REQUIRED ACTION:
Pick out all lines in the listing holding the string "dictionary" and copy them.

=== Section Start ===

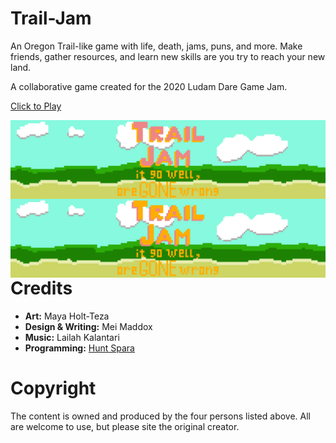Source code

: # Trail-Jam
An Oregon Trail-like game with life, death, jams, puns, and more. Make friends, gather resources, and learn new skills are you try to reach your new land.

A collaborative game created for the 2020 Ludam Dare Game Jam.

<a href="https://h-labs.itch.io/trail-jam-it-go-well-oregone-wrong" target="_blank">Click to Play</a>

<img src="Possible backgrounds_/Trail Jam.png"
     alt="Trail Jam"
     style="float: left; margin-right: 10px;" />

# Credits
* __Art:__ Maya Holt-Teza
* __Design & Writing:__ Mei Maddox
* __Music:__ Lailah Kalantari  
* __Programming:__ [Hunt Spara](https://github.com/HuntJSparra)

# Copyright
The content is owned and produced by the four persons listed above. All are welcome to use, but please site the original creator.
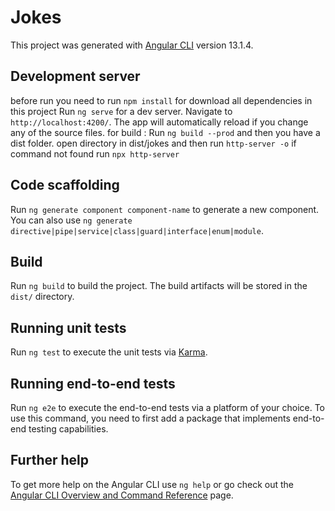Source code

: # Jokes

This project was generated with [Angular CLI](https://github.com/angular/angular-cli) version 13.1.4.

## Development server

before run you need to run `npm install` for download all dependencies in this project
Run `ng serve` for a dev server. Navigate to `http://localhost:4200/`. The app will automatically reload if you change any of the source files.
for build : Run `ng build --prod` and then you have a dist folder.
open directory in dist/jokes and then run `http-server -o` if command not found run `npx http-server`

## Code scaffolding

Run `ng generate component component-name` to generate a new component. You can also use `ng generate directive|pipe|service|class|guard|interface|enum|module`.

## Build

Run `ng build` to build the project. The build artifacts will be stored in the `dist/` directory.

## Running unit tests

Run `ng test` to execute the unit tests via [Karma](https://karma-runner.github.io).

## Running end-to-end tests

Run `ng e2e` to execute the end-to-end tests via a platform of your choice. To use this command, you need to first add a package that implements end-to-end testing capabilities.

## Further help

To get more help on the Angular CLI use `ng help` or go check out the [Angular CLI Overview and Command Reference](https://angular.io/cli) page.
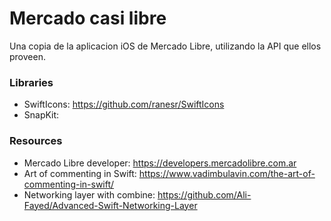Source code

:# Mercado casi libre

Una copia de la aplicacion iOS de Mercado Libre, utilizando la API que ellos proveen.



### Libraries
- SwiftIcons: https://github.com/ranesr/SwiftIcons
- SnapKit:


### Resources

- Mercado Libre developer: https://developers.mercadolibre.com.ar
- Art of commenting in Swift: https://www.vadimbulavin.com/the-art-of-commenting-in-swift/
- Networking layer with combine: https://github.com/Ali-Fayed/Advanced-Swift-Networking-Layer
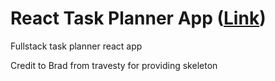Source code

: # React Task Planner App ([Link](https://react-task-planner.netlify.app/))

Fullstack task planner react app

Credit to Brad from travesty for providing skeleton
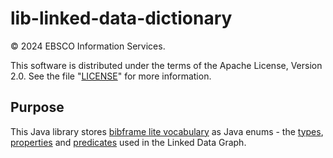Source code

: # lib-linked-data-dictionary
© 2024 EBSCO Information Services.

This software is distributed under the terms of the Apache License, Version 2.0.
See the file "[LICENSE](LICENSE)" for more information.

## Purpose

This Java library stores [bibframe lite vocabulary](https://bibfra.me/) as Java enums - the
[types](src/main/java/org/folio/ld/dictionary/ResourceTypeDictionary.java),
[properties](src/main/java/org/folio/ld/dictionary/PropertyDictionary.java) and
[predicates](src/main/java/org/folio/ld/dictionary/PredicateDictionary.java) used in the Linked Data Graph.
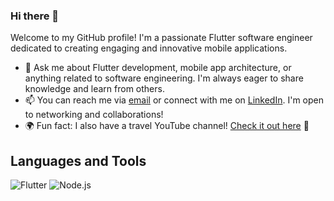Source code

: ### Hi there 👋

<!--
**ALi4576/ALi4576** is a ✨ _special_ ✨ repository because its `README.md` (this file) appears on your GitHub profile.

Here are some ideas to get you started:

- 🔭 I’m currently working on ...
- 🌱 I’m currently learning ...
- 👯 I’m looking to collaborate on ...
- 🤔 I’m looking for help with ...
- 💬 Ask me about ...
- 📫 How to reach me: ...
- 😄 Pronouns: ...
- ⚡ Fun fact: ...
-->

Welcome to my GitHub profile! I'm a passionate Flutter software engineer dedicated to creating engaging and innovative mobile applications.

- 💬 Ask me about Flutter development, mobile app architecture, or anything related to software engineering. I'm always eager to share knowledge and learn from others.
- 📫 You can reach me via [email](mailto:aliasad71734@gmail.com) or connect with me on [LinkedIn](https://www.linkedin.com/in/ali-asad-069037138/). I'm open to networking and collaborations!
- 🌍 Fun fact: I also have a travel YouTube channel! [Check it out here](https://www.youtube.com/@Roaming_Routes-dh1wo) 🎥
## Languages and Tools
![Flutter](https://www.vectorlogo.zone/logos/flutterio/flutterio-icon.svg) ![Node.js](https://www.vectorlogo.zone/logos/nodejs/nodejs-icon.svg)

=== Section End ===

RESPONSE:
: # lib-linked-data-dictionary
[types](src/main/java/org/folio/ld/dictionary/ResourceTypeDictionary.java),
[properties](src/main/java/org/folio/ld/dictionary/PropertyDictionary.java) and
[predicates](src/main/java/org/folio/ld/dictionary/PredicateDictionary.java) used in the Linked Data Graph.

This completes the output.